Non à Chirac... et à la Constitution européenne !22/04/20052005Journal/medias/journalnumero/images/2005/04/une1916.jpg.445x577_q85_box-0%2C104%2C1383%2C1896_crop_detail.jpg

Editorial

Non à Chirac... et à la Constitution européenne !

Lors de l'émission télévisée où il est venu défendre le «oui» au prochain référendum sur la Constitution européenne, face aux questions de certains participants sur le chômage ou la précarité, Chirac, pour toute réponse, s'est borné à déclarer que ces problèmes ne relevaient pas de la Constitution, et que ses interlocuteurs avaient tort d'avoir peur de l'avenir.
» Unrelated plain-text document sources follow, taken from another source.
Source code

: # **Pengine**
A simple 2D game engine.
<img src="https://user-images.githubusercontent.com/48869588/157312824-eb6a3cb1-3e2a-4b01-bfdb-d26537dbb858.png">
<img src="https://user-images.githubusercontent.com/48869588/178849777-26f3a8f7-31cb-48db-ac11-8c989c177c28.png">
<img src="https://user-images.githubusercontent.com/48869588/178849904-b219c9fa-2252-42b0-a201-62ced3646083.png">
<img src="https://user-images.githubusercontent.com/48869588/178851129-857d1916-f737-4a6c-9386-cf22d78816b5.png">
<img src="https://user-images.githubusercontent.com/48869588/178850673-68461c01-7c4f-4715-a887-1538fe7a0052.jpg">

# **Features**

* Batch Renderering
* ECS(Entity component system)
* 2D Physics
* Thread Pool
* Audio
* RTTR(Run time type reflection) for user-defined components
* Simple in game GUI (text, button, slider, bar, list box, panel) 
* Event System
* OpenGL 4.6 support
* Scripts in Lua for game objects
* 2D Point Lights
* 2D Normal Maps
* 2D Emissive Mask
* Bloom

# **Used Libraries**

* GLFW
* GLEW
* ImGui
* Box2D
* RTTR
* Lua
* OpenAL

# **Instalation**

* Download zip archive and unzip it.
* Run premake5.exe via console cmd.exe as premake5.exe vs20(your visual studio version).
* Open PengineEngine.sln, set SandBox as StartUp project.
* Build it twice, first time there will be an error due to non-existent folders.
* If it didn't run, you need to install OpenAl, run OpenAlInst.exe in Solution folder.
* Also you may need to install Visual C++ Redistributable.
Mais qu'est-ce qu'il y a donc dans la Constitution européenne qui, d'après les partisans du «oui», ceux de droite comme la plupart des dirigeants du Parti Socialiste, mériterait que les électeurs l'approuvent? Le fait, nous a dit Chirac, qu'elle prône «une économie sociale de marché», qui ferait partie des valeurs auxquelles il est attaché. «Sociale», le mot sonne bien... mais ce n'est qu'un mot, et qu'un mensonge. Il suffit de voir comment il se traduit dans la réalité.
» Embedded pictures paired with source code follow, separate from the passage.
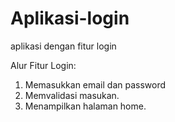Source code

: # Aplikasi-login
aplikasi dengan fitur login

Alur Fitur Login:
1. Memasukkan email dan password
2. Memvalidasi masukan.
3. Menampilkan halaman home.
Trois millions de chômeurs en France, dont une partie plongée dans une profonde misère, les licenciements collectifs et les fermetures d'entreprises qui se succèdent sans discontinuer, la précarité généralisée, des rythmes de travail en constante augmentation pour compenser les baisses d'effectifs, des horaires de travail «flexibles» entravant toute vie de famille pour beaucoup, la baisse du niveau de vie pour tous: voilà, pour les travailleurs, le «social» dont Chirac est tout fier et qu'il veut pour toute l'Europe.
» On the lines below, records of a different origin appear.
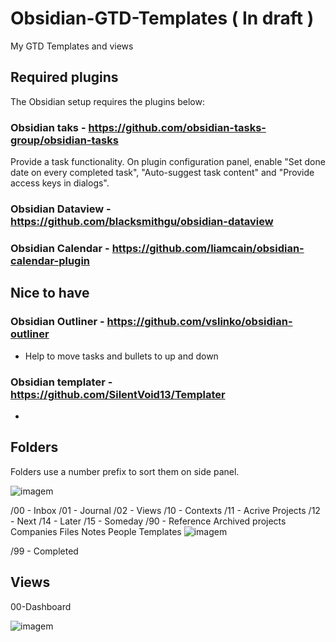 # Obsidian-GTD-Templates ( In draft )
My GTD Templates and views

## Required plugins
The Obsidian setup requires the plugins below:
### Obsidian taks - https://github.com/obsidian-tasks-group/obsidian-tasks
Provide a task functionality. On plugin configuration panel, enable "Set done date on every completed task", 
"Auto-suggest task content" and "Provide access keys in dialogs".


### Obsidian Dataview - https://github.com/blacksmithgu/obsidian-dataview
### Obsidian Calendar - https://github.com/liamcain/obsidian-calendar-plugin

## Nice to have
### Obsidian Outliner -  https://github.com/vslinko/obsidian-outliner
- Help to move tasks and bullets to up and down
### Obsidian templater - https://github.com/SilentVoid13/Templater
- 

## Folders
Folders use a number prefix to sort them on side panel. 

![imagem](https://user-images.githubusercontent.com/4821589/206133551-3a597c08-9ce2-4418-9ff8-32f33eeb0a92.png)


/00 - Inbox 
/01 - Journal
/02 - Views 
/10 - Contexts 
/11 - Acrive Projects
/12 - Next
/14 - Later 
/15 - Someday
/90 - Reference
  Archived projects
  Companies
  Files
  Notes
  People
  Templates
![imagem](https://user-images.githubusercontent.com/4821589/206133667-85f2e9d2-7d5b-4ed4-bdd1-d4c51e61d000.png)

/99 - Completed 




## Views
00-Dashboard

![imagem](https://user-images.githubusercontent.com/4821589/206135530-bff5920a-788b-48e1-8c6b-92e5148b3487.png)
Des retraites amputées, des maisons de retraite pour les personnes âgées dépendantes en nombre insuffisant et au budget rogné, et un gouvernement qui ne trouve, pour faire face à cette pénurie, rien d'autre que de voler un jour férié aux travailleurs: voilà une autre facette de ce «social».

Des services publics en déliquescence. Des hôpitaux fermés. D'autres où, du fait des fermetures de lits ou de services, des malades sont hébergés des journées entières dans des couloirs, où les Urgences sont en permanence débordées. Des écoles où l'on supprime des classes et des postes d'enseignement. Des bureaux de poste ruraux qui ferment. Un manque criant de logements décents accessibles aux travailleurs (avec les conséquences que cela peut entraîner, comme les vingt-deux morts, dont onze enfants, dans l'incendie d'un hôtel parisien où étaient logés des familles, en attente depuis des années parfois d'un logement social). Des transports en commun toujours aussi insuffisants. Voilà le «social» de Chirac, pour tous ceux qui ne disposent pas d'une fortune personnelle permettant d'échapper à tout cela.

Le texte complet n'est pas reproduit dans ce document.